Russian energy giant Gazprom yesterday suspended gas supplies to Latvia, a day after a jail holding Ukrainian prisoners of war was bombed leaving scores dead.
“Today, Gazprom suspended its gas supplies to Latvia... due to violations of the conditions” of purchase, the company said on Telegram.
Gazprom drastically cut gas deliveries to Europe via the Nord Stream pipeline on Wednesday to about 20% of its capacity. It had reduced gas flows to Europe twice in June.
The Russian state-run company had earlier announced it would choke supply to 33mn cubic metres a day — half the amount it has been delivering since service resumed last week after 10 days of maintenance work.
European Union states have accused Russia of squeezing supplies in retaliation for Western sanctions over Moscow’s intervention in Ukraine.
Gazprom cited the halted operation of one of the last two operating turbines for the pipeline due to the “technical condition of the engine”. Kremlin spokesman Dmitry Peskov has blamed EU sanctions for the limited supply.

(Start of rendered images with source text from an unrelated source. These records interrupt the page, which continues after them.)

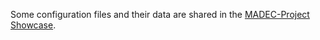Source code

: Some configuration files and their data are shared in the [MADEC-Project Showcase](https://github.com/madec-project/showcase/).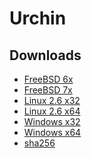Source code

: Urchin
======

Downloads
---------
  * [FreeBSD 6x](http://dev.mnin.net/urchin/current_urchin7_freebsd6_x32.zip)
  * [FreeBSD 7x](http://dev.mnin.net/urchin/current_urchin7_freebsd7_x32.zip)
  * [Linux 2.6 x32](http://dev.mnin.net/urchin/current_urchin7_linux2.6_kernel_x32.zip)
  * [Linux 2.6 x64](http://dev.mnin.net/urchin/current_urchin7_linux2.6_kernel_x64.zip)
  * [Windows x32](http://dev.mnin.net/urchin/current_urchin7_windows_x32.zip)
  * [Windows x64](http://dev.mnin.net/urchin/current_urchin7_windows_x64.zip)
  * [sha256](http://dev.mnin.net/urchin/sha256sum)
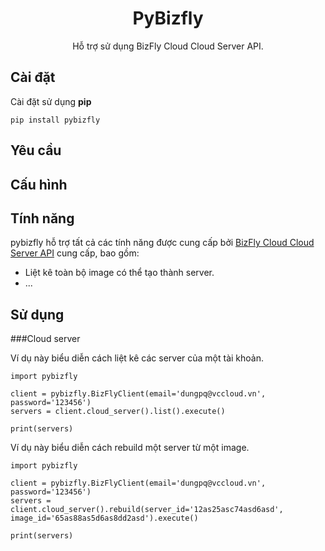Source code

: <h1 align="center">PyBizfly</h1>
<p align="center">Hỗ trợ sử dụng BizFly Cloud Cloud Server API.</p>

## Cài đặt
Cài đặt sử dụng **pip**

    pip install pybizfly
## Yêu cầu
## Cấu hình
## Tính năng
pybizfly hỗ trợ tất cả các tính năng được cung cấp bởi [BizFly Cloud Cloud Server API](https://support.bizflycloud.vn/api/cloudserver/#introduction) cung cấp, bao gồm:
* Liệt kê toàn bộ image có thể tạo thành server.
* ...
## Sử dụng
###Cloud server

Ví dụ này biểu diễn cách liệt kê các server của một tài khoản.

    import pybizfly

    client = pybizfly.BizFlyClient(email='dungpq@vccloud.vn', password='123456')
    servers = client.cloud_server().list().execute()
    
    print(servers)

Ví dụ này biểu diễn cách rebuild một server từ một image.
    
    import pybizfly

    client = pybizfly.BizFlyClient(email='dungpq@vccloud.vn', password='123456')
    servers = client.cloud_server().rebuild(server_id='12as25asc74asd6asd', image_id='65as88as5d6as8dd2asd').execute()
    
    print(servers)
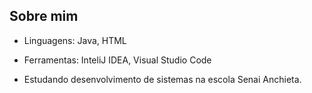 
## Sobre mim
- Linguagens: Java, HTML 
 
- Ferramentas: InteliJ IDEA, Visual Studio Code
 
- Estudando desenvolvimento de sistemas na escola Senai Anchieta.




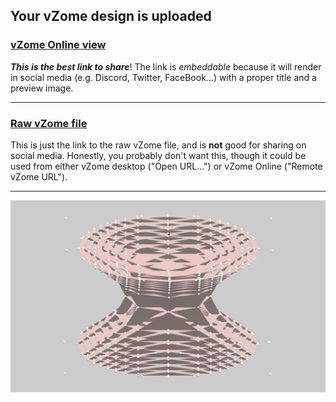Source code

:## Your vZome design is uploaded

### [vZome Online view][embed]

***This is the best link to share***!  The link is *embeddable* because it will render in social media (e.g. Discord, Twitter, FaceBook...) with a proper title and a preview image.

---

### [Raw vZome file][raw]

This is just the link to the raw vZome file, and is **not** good for
sharing on social media.
Honestly, you probably don't want this, though it could be used from either
vZome desktop ("Open URL...") or vZome Online ("Remote vZome URL").

---

![Image](<Elliptical-hyperboloids.png>)


[embed]: <https://vzome.com/app/embed.py?url=https://raw.githubusercontent.com/John-Kostick/vzome-sharing/main/2021/07/21/14-59-37-Elliptical-hyperboloids/Elliptical-hyperboloids.vZome>
[raw]: <https://raw.githubusercontent.com/John-Kostick/vzome-sharing/main/2021/07/21/14-59-37-Elliptical-hyperboloids/Elliptical-hyperboloids.vZome>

The European Union this week agreed a plan to reduce gas consumption in solidarity with Germany, where the Nord Stream pipeline runs to, warning of Russian “blackmail”.
The company Conexus Baltic Grid confirmed to Latvian news agency LETA that Gazprom had informed it of the suspension of deliveries, but said other suppliers were continuing them.
“Latvia was not counting on natural gas flows from Russia,” Economy Minister Ilze Indriksone told LETA.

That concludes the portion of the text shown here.